In less than two years, CAS has become a hub of intensive academic activities, organising lectures, seminars and also publishing research papers and conference proceedings. Three books have already been published and soon, says Abu Senna, the centre will publish a book about Nubar Pasha, the Armenian Egyptian statesman who served three times as prime minister of Egypt, once under Khedive Ismail, and then twice under Khedive Tawfiq, and who is revered by all Egyptian intellectuals and academics. For the time being, the centre has only one room but its director hopes that it will be allocated more space in the near future, “to expand our academic activities and house a larger library” she adds. A week ago, a visiting group of librarians and officials from the US Library of Congress promised to donate a variety of books and publications to enhance the small but already growing library.

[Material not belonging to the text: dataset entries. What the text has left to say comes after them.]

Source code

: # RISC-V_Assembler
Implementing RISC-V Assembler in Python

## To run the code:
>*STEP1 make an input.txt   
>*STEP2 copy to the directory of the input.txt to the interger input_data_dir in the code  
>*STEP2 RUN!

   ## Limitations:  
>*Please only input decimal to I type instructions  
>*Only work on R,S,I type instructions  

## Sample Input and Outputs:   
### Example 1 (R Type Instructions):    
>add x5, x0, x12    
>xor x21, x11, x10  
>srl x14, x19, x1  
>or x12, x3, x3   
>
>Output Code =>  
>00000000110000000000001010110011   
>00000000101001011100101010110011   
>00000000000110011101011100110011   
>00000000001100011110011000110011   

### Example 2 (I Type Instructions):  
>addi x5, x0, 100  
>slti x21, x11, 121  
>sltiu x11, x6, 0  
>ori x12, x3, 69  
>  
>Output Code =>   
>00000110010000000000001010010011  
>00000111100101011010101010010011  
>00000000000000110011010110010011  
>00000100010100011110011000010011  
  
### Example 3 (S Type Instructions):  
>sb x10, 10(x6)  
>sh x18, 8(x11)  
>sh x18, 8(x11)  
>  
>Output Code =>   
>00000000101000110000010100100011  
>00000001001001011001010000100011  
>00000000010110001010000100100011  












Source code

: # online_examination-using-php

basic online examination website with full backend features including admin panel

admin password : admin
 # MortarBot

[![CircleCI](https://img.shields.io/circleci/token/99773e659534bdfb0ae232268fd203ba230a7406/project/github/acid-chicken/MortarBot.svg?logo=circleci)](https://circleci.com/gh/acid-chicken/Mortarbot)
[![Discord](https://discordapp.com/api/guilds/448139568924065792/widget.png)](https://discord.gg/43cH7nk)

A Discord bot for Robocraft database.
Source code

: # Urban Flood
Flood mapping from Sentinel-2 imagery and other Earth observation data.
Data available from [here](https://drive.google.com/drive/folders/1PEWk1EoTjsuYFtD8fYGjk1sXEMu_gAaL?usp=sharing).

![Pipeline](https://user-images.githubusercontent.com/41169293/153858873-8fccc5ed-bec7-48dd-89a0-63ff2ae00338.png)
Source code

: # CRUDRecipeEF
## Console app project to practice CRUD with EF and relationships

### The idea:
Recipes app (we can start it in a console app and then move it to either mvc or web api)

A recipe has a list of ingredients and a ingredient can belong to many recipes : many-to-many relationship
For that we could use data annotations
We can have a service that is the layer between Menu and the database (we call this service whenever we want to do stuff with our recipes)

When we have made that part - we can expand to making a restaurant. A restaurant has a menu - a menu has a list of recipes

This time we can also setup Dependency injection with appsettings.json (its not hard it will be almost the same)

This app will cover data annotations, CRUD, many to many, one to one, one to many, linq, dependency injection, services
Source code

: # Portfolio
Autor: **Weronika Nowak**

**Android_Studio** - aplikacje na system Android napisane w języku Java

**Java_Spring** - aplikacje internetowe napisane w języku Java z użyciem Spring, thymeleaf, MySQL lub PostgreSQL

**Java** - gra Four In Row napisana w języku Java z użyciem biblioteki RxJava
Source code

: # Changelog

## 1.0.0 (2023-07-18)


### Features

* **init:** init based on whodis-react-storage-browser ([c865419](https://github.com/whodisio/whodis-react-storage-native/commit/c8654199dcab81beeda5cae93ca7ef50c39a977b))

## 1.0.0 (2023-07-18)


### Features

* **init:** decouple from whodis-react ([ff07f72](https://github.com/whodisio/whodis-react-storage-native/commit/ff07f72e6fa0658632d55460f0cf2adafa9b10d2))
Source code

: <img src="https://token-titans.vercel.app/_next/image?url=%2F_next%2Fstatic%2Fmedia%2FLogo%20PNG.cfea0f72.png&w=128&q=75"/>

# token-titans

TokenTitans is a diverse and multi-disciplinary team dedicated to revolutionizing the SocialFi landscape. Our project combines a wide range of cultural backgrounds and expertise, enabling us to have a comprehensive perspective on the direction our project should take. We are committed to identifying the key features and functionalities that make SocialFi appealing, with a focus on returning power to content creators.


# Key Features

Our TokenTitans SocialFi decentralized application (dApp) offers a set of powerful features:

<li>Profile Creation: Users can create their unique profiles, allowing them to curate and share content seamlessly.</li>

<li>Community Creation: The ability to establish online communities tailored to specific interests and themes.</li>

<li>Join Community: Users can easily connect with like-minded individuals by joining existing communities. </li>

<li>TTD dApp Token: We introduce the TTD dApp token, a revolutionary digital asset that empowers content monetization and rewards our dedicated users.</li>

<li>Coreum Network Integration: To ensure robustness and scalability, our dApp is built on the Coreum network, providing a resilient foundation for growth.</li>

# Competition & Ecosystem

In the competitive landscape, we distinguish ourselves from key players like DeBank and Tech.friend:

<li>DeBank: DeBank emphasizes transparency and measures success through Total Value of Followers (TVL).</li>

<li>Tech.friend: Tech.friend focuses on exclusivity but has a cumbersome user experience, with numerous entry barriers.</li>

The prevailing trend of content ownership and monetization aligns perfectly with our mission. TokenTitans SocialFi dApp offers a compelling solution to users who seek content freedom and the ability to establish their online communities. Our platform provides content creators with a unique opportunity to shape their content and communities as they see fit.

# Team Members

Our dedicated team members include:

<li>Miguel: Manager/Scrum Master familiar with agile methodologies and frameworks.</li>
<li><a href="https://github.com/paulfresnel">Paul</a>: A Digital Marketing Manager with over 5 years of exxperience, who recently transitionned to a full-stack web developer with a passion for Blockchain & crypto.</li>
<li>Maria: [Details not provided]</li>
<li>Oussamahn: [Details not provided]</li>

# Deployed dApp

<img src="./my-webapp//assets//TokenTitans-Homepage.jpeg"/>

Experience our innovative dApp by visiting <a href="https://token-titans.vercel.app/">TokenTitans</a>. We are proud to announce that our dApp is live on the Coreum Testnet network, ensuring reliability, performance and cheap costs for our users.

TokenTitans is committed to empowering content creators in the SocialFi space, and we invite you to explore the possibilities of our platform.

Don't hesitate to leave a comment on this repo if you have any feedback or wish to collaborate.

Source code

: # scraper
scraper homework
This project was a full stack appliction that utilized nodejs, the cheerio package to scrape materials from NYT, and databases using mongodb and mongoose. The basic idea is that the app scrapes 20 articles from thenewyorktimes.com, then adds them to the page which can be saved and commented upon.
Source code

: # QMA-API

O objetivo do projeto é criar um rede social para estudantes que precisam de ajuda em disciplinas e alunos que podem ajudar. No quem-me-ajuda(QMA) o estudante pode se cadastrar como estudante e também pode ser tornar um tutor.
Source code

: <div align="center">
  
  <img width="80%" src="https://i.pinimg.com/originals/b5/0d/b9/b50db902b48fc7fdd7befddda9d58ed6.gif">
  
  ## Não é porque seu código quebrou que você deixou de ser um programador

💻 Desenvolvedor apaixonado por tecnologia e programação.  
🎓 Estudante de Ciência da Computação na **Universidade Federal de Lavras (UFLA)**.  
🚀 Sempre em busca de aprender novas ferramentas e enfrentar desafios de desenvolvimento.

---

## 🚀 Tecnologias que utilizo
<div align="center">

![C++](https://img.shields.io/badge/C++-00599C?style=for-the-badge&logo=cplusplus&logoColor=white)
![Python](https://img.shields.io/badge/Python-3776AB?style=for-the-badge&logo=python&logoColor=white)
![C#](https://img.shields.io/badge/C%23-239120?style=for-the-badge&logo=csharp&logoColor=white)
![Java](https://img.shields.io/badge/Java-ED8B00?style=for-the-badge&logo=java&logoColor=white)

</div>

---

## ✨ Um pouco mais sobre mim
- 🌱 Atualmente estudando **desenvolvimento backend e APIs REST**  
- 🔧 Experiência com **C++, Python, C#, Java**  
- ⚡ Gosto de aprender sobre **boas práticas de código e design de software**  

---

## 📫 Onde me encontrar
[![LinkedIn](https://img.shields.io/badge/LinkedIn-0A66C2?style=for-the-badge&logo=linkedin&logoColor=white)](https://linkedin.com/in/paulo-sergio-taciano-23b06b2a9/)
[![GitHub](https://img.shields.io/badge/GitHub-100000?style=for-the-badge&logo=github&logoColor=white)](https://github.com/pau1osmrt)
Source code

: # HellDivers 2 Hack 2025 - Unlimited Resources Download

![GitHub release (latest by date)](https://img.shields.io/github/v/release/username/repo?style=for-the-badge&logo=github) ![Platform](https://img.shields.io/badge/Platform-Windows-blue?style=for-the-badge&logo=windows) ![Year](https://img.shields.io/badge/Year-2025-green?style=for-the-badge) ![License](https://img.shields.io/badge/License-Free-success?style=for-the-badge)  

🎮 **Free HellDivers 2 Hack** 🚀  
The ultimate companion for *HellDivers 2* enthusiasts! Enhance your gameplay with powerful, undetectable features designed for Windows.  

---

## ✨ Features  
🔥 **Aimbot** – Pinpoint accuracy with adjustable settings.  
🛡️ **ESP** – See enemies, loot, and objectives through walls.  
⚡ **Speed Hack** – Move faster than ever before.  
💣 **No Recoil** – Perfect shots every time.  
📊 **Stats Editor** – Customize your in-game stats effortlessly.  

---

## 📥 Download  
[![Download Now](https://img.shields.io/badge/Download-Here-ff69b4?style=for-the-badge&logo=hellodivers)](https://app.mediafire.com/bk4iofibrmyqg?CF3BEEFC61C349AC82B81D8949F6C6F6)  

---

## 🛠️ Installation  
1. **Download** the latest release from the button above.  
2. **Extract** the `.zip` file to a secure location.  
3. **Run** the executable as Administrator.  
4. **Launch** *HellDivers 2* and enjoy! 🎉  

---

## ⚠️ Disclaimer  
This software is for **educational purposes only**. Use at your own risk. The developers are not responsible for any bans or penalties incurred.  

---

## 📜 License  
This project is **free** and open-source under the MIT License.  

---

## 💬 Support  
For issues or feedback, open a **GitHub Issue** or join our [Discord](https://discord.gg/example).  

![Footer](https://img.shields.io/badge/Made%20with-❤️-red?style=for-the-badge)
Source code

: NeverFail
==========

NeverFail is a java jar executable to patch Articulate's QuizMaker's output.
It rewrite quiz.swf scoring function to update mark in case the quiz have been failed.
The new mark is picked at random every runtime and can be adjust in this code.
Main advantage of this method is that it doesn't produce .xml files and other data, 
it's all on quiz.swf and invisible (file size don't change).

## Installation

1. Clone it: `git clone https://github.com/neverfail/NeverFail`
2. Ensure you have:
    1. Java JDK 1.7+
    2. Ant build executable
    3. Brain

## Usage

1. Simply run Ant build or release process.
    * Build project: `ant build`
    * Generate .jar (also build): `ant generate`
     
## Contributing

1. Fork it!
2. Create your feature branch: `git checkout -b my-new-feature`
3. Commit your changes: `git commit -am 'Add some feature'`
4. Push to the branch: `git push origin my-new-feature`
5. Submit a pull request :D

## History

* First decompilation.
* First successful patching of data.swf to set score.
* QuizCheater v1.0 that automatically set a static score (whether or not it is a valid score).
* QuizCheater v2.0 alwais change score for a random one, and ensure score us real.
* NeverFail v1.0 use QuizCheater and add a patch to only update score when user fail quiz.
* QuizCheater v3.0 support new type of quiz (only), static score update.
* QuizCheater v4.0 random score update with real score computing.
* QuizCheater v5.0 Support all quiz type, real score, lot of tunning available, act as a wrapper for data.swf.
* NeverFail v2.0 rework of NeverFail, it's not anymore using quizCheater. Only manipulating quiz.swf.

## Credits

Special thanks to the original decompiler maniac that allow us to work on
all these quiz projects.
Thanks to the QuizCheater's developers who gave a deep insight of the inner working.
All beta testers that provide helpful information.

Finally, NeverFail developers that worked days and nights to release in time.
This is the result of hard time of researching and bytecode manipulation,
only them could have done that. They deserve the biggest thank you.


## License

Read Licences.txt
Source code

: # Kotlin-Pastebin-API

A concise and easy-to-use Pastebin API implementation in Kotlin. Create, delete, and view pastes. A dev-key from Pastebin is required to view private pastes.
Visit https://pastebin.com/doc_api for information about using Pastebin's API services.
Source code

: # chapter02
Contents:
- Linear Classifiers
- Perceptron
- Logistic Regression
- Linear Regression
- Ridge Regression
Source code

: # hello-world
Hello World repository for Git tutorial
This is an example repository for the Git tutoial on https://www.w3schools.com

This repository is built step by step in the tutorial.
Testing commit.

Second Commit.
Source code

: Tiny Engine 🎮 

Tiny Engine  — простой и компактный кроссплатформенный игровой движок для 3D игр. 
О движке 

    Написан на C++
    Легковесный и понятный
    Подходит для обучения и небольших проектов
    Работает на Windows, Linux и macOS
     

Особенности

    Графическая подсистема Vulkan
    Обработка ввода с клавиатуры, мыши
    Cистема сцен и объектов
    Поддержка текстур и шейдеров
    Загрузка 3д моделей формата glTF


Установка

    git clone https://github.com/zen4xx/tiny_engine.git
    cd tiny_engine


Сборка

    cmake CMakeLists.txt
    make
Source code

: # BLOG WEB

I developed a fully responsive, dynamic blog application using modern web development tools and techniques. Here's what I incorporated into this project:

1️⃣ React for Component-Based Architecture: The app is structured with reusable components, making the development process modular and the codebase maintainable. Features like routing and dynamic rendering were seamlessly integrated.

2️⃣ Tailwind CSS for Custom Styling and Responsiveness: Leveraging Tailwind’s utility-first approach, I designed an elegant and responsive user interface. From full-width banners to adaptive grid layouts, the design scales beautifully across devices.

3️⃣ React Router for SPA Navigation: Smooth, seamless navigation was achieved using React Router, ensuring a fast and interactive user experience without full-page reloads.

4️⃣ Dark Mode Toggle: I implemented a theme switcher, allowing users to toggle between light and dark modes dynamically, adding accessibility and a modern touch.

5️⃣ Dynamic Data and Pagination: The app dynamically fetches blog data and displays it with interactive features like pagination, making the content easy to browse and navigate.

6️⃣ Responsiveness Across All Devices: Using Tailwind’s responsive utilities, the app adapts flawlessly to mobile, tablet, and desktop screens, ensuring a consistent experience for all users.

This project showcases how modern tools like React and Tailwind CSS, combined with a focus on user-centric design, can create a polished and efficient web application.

A core component of the centre's outreach work involves organising seminars and workshops. These are attended by students, researchers and lecturers from the faculties of history, arts and various departments of Oriental languages. Two international conferences organised since the CAS was established have brought together researchers, scholars and specialists from Egypt, Jordan, Lebanon, Syria and Armenia, all working in the field of Armenian history, language and literature. The proceedings of the conference on “Arab-Armenian Relations, Past and Present” held in April 2008 have just been published, and “this year,” says Abu Senna, “we had the pleasure of welcoming the former Armenian ambassador to Syria. He is a highly qualified academic and his modesty surprised us all because he attended our conference in his capacity as a researcher and not as a diplomat. His contribution was greatly appreciated by all present and especially by me.”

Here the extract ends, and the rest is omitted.